Tidak hanya itu, jika sudah nampak wujudnya, maka menjadi salah satu kebanggaan masyatakat Kepulauan Riau pada umumnya. Nurdin bertekat ingin membangun kawasan tersebut, karena Tanjungpinang adalah daerah yang salah satu paling sering menggelar event pariwisata yang berada di pesisir laut.

”Yang terpenting adalah rencana Pembangunan kawasan Gurindam 12 ini, sebagai solusi mengatasi kemacetan kendaraan,” jelas Nurdin kepada wartawan di Kantor Gubernur Kepri Pulau Dompak, Selasa (2/1).

Nurdin membeberkan, rencana pembangunan kawasan ini, selain menambah ikon baru khusus penataan Tanjungpinang, dirinya juga memprediksikan, bahwa perkembangan pertumbuhan kendaraan di Ibukota akan terus meningkat. Maka bukan tidak mungkin, Tanjungpinang akan terjadi kemacetan yang luar baiasa. ”Karena saat ini, konsentrasi kepadatan kendaraan, aktivitas bisnis di Kota Batam itu sudah cukup padat. Ini salah satu langkah strategis kita,” tambahnya

Bahkan tidak hanya di Batam, lewat aktivitas unggulan pariwisata, Bintan sendiri saat ini sudah mulai maju dan berkembang.

Mulai Tata Kampung Bugis
Maret Jalan lingkar bakal mengatasi pembangunan rumah di pesisir pantai Kampung Bugis. Karena jalan lingkar salah satu program pemerintah pusat yang diperuntuhkan untuk mengatasi kawasan kumuh di Tanjungpinang.

Bahkan pemerintah mengusulkan dana pembangunan jembatan dari Pinang Marina melalui Pulau Bayan ke Kamung Bugis. Kelurahan Kampung Bugis salah satu daerah yang masuk kawasan kumuh.

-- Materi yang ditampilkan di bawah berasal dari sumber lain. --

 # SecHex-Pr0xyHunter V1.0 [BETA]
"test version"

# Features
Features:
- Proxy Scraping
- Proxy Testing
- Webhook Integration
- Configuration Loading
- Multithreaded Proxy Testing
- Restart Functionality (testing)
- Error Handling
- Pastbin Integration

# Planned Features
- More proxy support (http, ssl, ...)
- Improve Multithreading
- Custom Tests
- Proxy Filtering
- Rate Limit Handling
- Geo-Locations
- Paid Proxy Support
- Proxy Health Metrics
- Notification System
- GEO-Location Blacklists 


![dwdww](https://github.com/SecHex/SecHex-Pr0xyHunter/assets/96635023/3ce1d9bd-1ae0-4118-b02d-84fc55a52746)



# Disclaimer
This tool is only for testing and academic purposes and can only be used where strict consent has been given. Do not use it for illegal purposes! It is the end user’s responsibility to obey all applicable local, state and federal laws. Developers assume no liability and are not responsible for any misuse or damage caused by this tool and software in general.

”Pemerintah pusat yang sebut, kampung kite (Kampung Bugis, red) masuk kawasan kumuh. Saye tak tau. Saya hanya membantu pemerintah untuk mensukseskan program pemerintah ini,” kata Jamaluddin, Lurah Kampung Bugis kepada Tanjungpinang Pos, Selasa (2/1).

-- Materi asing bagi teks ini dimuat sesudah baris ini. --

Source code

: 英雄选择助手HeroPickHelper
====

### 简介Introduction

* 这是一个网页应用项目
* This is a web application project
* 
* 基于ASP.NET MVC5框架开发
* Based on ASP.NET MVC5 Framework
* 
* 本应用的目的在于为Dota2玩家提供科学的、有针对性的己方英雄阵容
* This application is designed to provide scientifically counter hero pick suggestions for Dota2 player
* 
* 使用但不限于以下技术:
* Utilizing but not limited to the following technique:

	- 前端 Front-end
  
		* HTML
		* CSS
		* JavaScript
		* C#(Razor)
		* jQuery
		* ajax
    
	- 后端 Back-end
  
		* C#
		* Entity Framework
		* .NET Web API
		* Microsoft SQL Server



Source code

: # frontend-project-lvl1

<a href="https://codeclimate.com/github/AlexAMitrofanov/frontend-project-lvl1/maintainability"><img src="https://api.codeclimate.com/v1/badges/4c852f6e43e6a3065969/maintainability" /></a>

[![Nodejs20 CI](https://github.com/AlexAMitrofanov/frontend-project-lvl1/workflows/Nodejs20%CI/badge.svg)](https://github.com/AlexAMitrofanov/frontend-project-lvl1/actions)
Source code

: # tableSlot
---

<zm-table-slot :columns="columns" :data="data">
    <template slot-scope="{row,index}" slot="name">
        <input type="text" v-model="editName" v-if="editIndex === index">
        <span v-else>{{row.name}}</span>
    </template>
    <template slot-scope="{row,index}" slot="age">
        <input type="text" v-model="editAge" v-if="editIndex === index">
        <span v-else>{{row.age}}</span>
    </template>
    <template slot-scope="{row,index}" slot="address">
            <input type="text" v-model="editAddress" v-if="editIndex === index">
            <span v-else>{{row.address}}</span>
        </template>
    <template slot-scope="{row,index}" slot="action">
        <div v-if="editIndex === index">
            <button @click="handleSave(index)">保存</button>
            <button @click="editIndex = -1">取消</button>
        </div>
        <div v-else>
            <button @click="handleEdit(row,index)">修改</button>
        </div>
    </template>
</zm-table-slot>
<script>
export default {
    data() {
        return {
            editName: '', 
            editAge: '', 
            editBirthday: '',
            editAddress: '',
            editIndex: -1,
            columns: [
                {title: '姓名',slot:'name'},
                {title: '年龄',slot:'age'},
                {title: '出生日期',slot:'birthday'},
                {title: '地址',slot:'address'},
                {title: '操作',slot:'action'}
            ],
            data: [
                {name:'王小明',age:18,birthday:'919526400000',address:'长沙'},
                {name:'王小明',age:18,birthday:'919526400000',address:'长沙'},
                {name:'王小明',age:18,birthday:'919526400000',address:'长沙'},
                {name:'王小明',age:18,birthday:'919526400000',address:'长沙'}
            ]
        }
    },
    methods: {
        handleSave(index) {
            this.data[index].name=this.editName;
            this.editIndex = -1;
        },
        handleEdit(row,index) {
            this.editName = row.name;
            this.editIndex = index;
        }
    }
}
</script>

”Kalau tidak salah saya lebar jalan lingkar itu tiga meter gitu. Coba tanya dinas terkait,” ucap Jamal.

Setelah jalan lingkar dibangun, katanya, akan dipasang jaring. Supaya sampah kiriman setiap tahun tidak ada lagi masuk ke kawasan itu. Kalau pengakuan dari warga sekitar, kata dia, merupakan sampah kiriman dari laut. ”Ya, kita sama-sama tau aja lah sampah darimana datangnya,” singkat dia.

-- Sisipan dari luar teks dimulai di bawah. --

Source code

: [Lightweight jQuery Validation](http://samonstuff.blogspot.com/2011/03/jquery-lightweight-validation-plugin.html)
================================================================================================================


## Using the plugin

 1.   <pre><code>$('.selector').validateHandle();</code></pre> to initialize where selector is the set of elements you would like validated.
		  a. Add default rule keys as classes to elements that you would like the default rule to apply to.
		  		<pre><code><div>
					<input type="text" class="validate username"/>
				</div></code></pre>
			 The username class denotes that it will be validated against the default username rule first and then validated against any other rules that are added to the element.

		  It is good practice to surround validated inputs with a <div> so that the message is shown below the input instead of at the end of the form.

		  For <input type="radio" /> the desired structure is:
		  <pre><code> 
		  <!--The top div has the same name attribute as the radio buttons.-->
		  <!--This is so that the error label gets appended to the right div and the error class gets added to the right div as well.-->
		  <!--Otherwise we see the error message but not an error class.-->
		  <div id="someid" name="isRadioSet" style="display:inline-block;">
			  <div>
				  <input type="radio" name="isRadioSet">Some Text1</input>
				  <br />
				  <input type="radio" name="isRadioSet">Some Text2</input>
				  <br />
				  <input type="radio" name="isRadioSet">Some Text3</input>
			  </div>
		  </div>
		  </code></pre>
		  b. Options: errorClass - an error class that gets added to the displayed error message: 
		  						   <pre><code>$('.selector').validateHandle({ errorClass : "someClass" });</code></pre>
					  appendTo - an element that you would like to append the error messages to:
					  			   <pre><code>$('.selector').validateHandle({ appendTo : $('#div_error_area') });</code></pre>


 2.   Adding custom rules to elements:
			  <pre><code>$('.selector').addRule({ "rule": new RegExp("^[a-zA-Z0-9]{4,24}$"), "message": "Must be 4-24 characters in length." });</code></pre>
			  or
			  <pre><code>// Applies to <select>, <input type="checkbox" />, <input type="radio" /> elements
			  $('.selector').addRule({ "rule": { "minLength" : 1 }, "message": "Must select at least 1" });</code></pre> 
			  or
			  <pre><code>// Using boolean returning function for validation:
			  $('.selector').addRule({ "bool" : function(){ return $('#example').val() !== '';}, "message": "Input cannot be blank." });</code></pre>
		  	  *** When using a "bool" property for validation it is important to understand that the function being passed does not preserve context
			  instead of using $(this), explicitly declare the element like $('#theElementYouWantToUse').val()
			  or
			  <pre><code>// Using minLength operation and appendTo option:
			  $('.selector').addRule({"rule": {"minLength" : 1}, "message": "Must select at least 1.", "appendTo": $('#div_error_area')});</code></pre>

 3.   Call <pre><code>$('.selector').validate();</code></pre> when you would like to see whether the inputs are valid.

Terpisah, Lurah Tanjungunggat, Said Fatahillah mengatakan, Tanjungunggat masuk kawasan kumuh, adalah sebutan dari pemerintah pusat. Karena pemerintah pusat ada program ”kotaku” Kota Tanpa Kumuh. ”Kawasan kumuh, pasti daerah pesisir pantai. Seperti di daerah kita, masih di pesisir pantai,” kata Said.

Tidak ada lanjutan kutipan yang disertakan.